Redcastle Furze by Julia Webb

The teenage years are those where you spend most of your free time outdoors. Having spent the first twelve of them corralled in parental protection, you are finally allowed out with your friends. And what does society have to offer you? Well, not very much. You can’t go to the pub (not until you’re at least five foot ten with a fake I.D.), the gym isn’t exactly welcoming or cheap, and having been in school for the day, ‘organised’ activity has limited attraction.

teenager walking 1

image by amanda tipton*

This is why teenage children have always been great walkers. With nowhere to go they end up wandering aimlessly into town, looking furtively at other girls and boys, going into the shops and not being interested in very much. Then when that gets boring they go further afield; into other areas where they find ‘secret’ places – a disused shed in a wood or allotment, deserted school playground, or a house party on the other side of town, where they finally get to experiment with all the things they are not meant to, both human and chemical. Before facing the long bedraggled walk home to that porch light which they hope signals their parents are asleep and not waiting on the sofa in the dark.

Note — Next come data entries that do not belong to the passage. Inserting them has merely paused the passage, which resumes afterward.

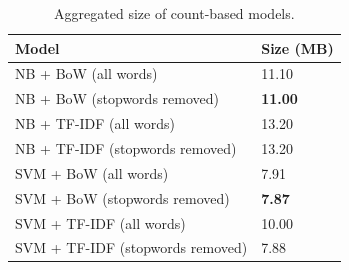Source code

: \documentclass[a4paper,twoside,phd]{BYUPhys}
\begin{document}
\begin{table}[H]
	\centering
	
	\begin{tabular}{|p{4.2cm}|p{5cm}|}
		\hline
		
		\textbf{Model} & \textbf{Size (MB)}                                                                                                                                                                                                                                                                                                                                                    \\
		\hline                                                                                                                                              
		
		NB + BoW (all words)  & 11.10  \\
		\hline
		
		NB + BoW \newline (stopwords  removed)  & \textbf{11.00} \\
		\hline
		
		NB + TF-IDF \newline (all words) & 13.20 \\
		\hline
		
		NB + TF-IDF \newline (stopwords removed) & 13.20 \\
		\hline
		
		SVM + BoW  (all words)  & 7.91  \\
		\hline
		
		SVM + BoW \newline (stopwords removed)  & \textbf{7.87}  \\
		\hline
		
		SVM + TF-IDF \newline (all words) & 10.00 \\
		\hline
		
		SVM + TF-IDF \newline (stopwords removed) & 7.88 \\
		\hline
		

		
		
	\end{tabular}
	\caption{Aggregated size of count-based models.}
	\label{table:CountStorageRequirements}
\end{table}
\end{document}
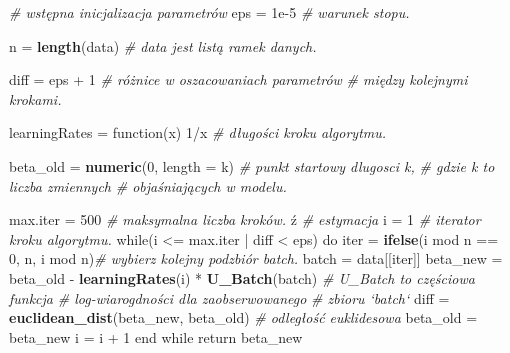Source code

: \documentclass[]{article}
\newenvironment{Shaded}{\begin{snugshade}}{\end{snugshade}}
\newcommand{\KeywordTok}[1]{\textcolor[rgb]{0.13,0.29,0.53}{\textbf{{#1}}}}
\newcommand{\DataTypeTok}[1]{\textcolor[rgb]{0.13,0.29,0.53}{{#1}}}
\newcommand{\DecValTok}[1]{\textcolor[rgb]{0.00,0.00,0.81}{{#1}}}
\newcommand{\FloatTok}[1]{\textcolor[rgb]{0.00,0.00,0.81}{{#1}}}
\newcommand{\StringTok}[1]{\textcolor[rgb]{0.31,0.60,0.02}{{#1}}}
\newcommand{\CommentTok}[1]{\textcolor[rgb]{0.56,0.35,0.01}{\textit{{#1}}}}
\newcommand{\NormalTok}[1]{{#1}}
\begin{document}
\begin{Shaded}
\begin{Highlighting}[]
                    \CommentTok{# wstępna inicjalizacja parametrów}
\NormalTok{eps =}\StringTok{ }\FloatTok{1e-5}                               \CommentTok{# warunek stopu.}

\NormalTok{n =}\StringTok{ }\KeywordTok{length}\NormalTok{(data)                         }\CommentTok{# data jest listą ramek danych.}

\NormalTok{diff =}\StringTok{ }\NormalTok{eps +}\StringTok{ }\DecValTok{1}                           \CommentTok{# różnice w oszacowaniach parametrów}
                                         \CommentTok{# między kolejnymi krokami.}

\NormalTok{learningRates =}\StringTok{ }\NormalTok{function(x) }\DecValTok{1}\NormalTok{/x          }\CommentTok{# długości kroku algorytmu.}

\NormalTok{beta_old =}\StringTok{ }\KeywordTok{numeric}\NormalTok{(}\DecValTok{0}\NormalTok{, }\DataTypeTok{length =} \NormalTok{k)        }\CommentTok{# punkt startowy dlugosci k,}
                                         \CommentTok{# gdzie k to liczba zmiennych}
                                         \CommentTok{# objaśniających w modelu.}

\NormalTok{max.iter =}\StringTok{ }\DecValTok{500}                           \CommentTok{# maksymalna liczba kroków.}
\NormalTok{ź}
                              \CommentTok{# estymacja}
\NormalTok{i =}\StringTok{ }\DecValTok{1}                                    \CommentTok{# iterator kroku algorytmu.}
\NormalTok{while(i <=}\StringTok{ }\NormalTok{max.iter |}\StringTok{ }\NormalTok{diff <}\StringTok{ }\NormalTok{eps) do     }
  \NormalTok{iter =}\StringTok{ }\KeywordTok{ifelse}\NormalTok{(i mod n ==}\StringTok{ }\DecValTok{0}\NormalTok{, n, i mod n)}\CommentTok{# wybierz kolejny podzbiór batch.}
  \NormalTok{batch =}\StringTok{ }\NormalTok{data[[iter]] }
  \NormalTok{beta_new =}\StringTok{ }\NormalTok{beta_old -}\StringTok{ }\KeywordTok{learningRates}\NormalTok{(i) *}\StringTok{ }\KeywordTok{U_Batch}\NormalTok{(batch) }
                                         \CommentTok{# U_Batch to częściowa funkcja}
                                         \CommentTok{# log-wiarogdności dla zaobserwowanego}
                                         \CommentTok{# zbioru `batch`}
  \NormalTok{diff =}\StringTok{ }\KeywordTok{euclidean_dist}\NormalTok{(beta_new, beta_old) }\CommentTok{# odległość euklidesowa}
  \NormalTok{beta_old =}\StringTok{ }\NormalTok{beta_new }
  \NormalTok{i =}\StringTok{ }\NormalTok{i +}\StringTok{ }\DecValTok{1}
\NormalTok{end while}
\NormalTok{return beta_new}
\end{Highlighting}
\end{Shaded}
\end{document}
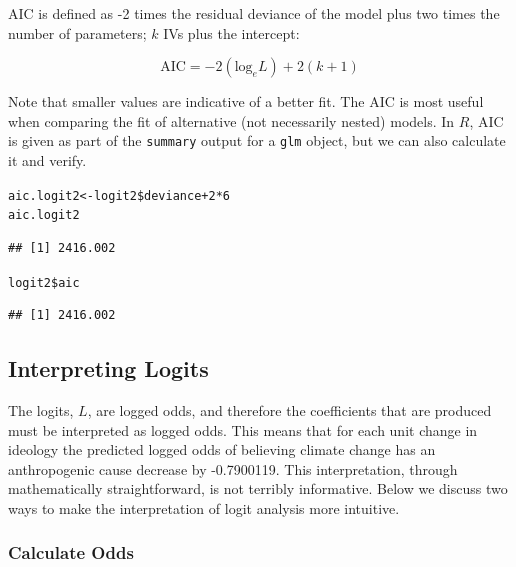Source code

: \documentclass[11pt,openany]{book}\usepackage[]{graphicx}\usepackage[]{color}
\makeatletter
\newcommand{\hlnum}[1]{\textcolor[rgb]{0.686,0.059,0.569}{#1}}%
\newcommand{\hlopt}[1]{\textcolor[rgb]{0,0,0}{#1}}%
\newcommand{\hlstd}[1]{\textcolor[rgb]{0.345,0.345,0.345}{#1}}%
\newcommand{\hlkwb}[1]{\textcolor[rgb]{0.69,0.353,0.396}{#1}}%
\newenvironment{kframe}{%
 \def\at@end@of@kframe{}%
 \ifinner\ifhmode%
  \def\at@end@of@kframe{\end{minipage}}%
  \begin{minipage}{\columnwidth}%
 \fi\fi%
 \def\FrameCommand##1{\hskip\@totalleftmargin \hskip-\fboxsep
 \colorbox{shadecolor}{##1}\hskip-\fboxsep
     \hskip-\linewidth \hskip-\@totalleftmargin \hskip\columnwidth}%
 \MakeFramed {\advance\hsize-\width
   \@totalleftmargin\z@ \linewidth\hsize
   \@setminipage}}%
 {\par\unskip\endMakeFramed%
 \at@end@of@kframe}
\newenvironment{knitrout}{}{} %
\renewenvironment{knitrout}{\begin{singlespace}}{\end{singlespace}}
\makeatother
\begin{document}
AIC is defined as -2 times the residual deviance of the model plus two times the number of parameters; $k$ IVs plus the intercept:

\begin{equation}
  \label{eq:aic}
  \text{AIC} = -2(\text{log}_e L) + 2(k+1) 
\end{equation}

\noindent Note that smaller values are indicative of a better fit. The AIC is most useful when comparing the fit of alternative (not necessarily nested) models. In $R$, AIC is given as part of the \texttt{summary} output for a \texttt{glm} object, but we can also calculate it and verify. 

\begin{knitrout}
\color{fgcolor}\begin{kframe}
\begin{alltt}
\hlstd{aic.logit2} \hlkwb{<-} \hlstd{logit2}\hlopt{\$}\hlstd{deviance} \hlopt{+} \hlnum{2} \hlopt{*} \hlnum{6}
\hlstd{aic.logit2}
\end{alltt}
\begin{verbatim}
## [1] 2416.002
\end{verbatim}
\begin{alltt}
\hlstd{logit2}\hlopt{\$}\hlstd{aic}
\end{alltt}
\begin{verbatim}
## [1] 2416.002
\end{verbatim}
\end{kframe}
\end{knitrout}

\subsection{Interpreting Logits} 

The logits, $L$, are logged odds, and therefore the coefficients that are produced must be interpreted as logged odds. This means that for each unit change in ideology the predicted logged odds of believing climate change has an anthropogenic cause decrease by -0.7900119. This interpretation, through mathematically straightforward, is not terribly informative. Below we discuss two ways to make the interpretation of logit analysis more intuitive.   

\subsubsection{Calculate Odds}
 
\end{document}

julia webJulia Webb’s poem Redcastle Furze is a wonderful evocation of one those journeys; on this mini travelogue you will mix the urban with the rural, “down St Martin’s Way/under the crags/and/overhangs/of the industrial estate/to the place where yoghurt pots/spill their raspberry guts across warm black tarmac.” You will encounter waste alongside nature, “past the tip/spewing doorless fridges foetid carpets/then on down the hill/past/the Edkins/the Snows/and the Tockers    /and into the woods    /through the thick smush of lilac.” And not forgetting the famous landmarks, “spy hill where only the bravest climb,” “helicopter tree corner,” “Witchy Waghorns,” past “the old police house.” As is often said in another context, ‘you couldn’t make it up’. The detail is magical and clearly unforgettable.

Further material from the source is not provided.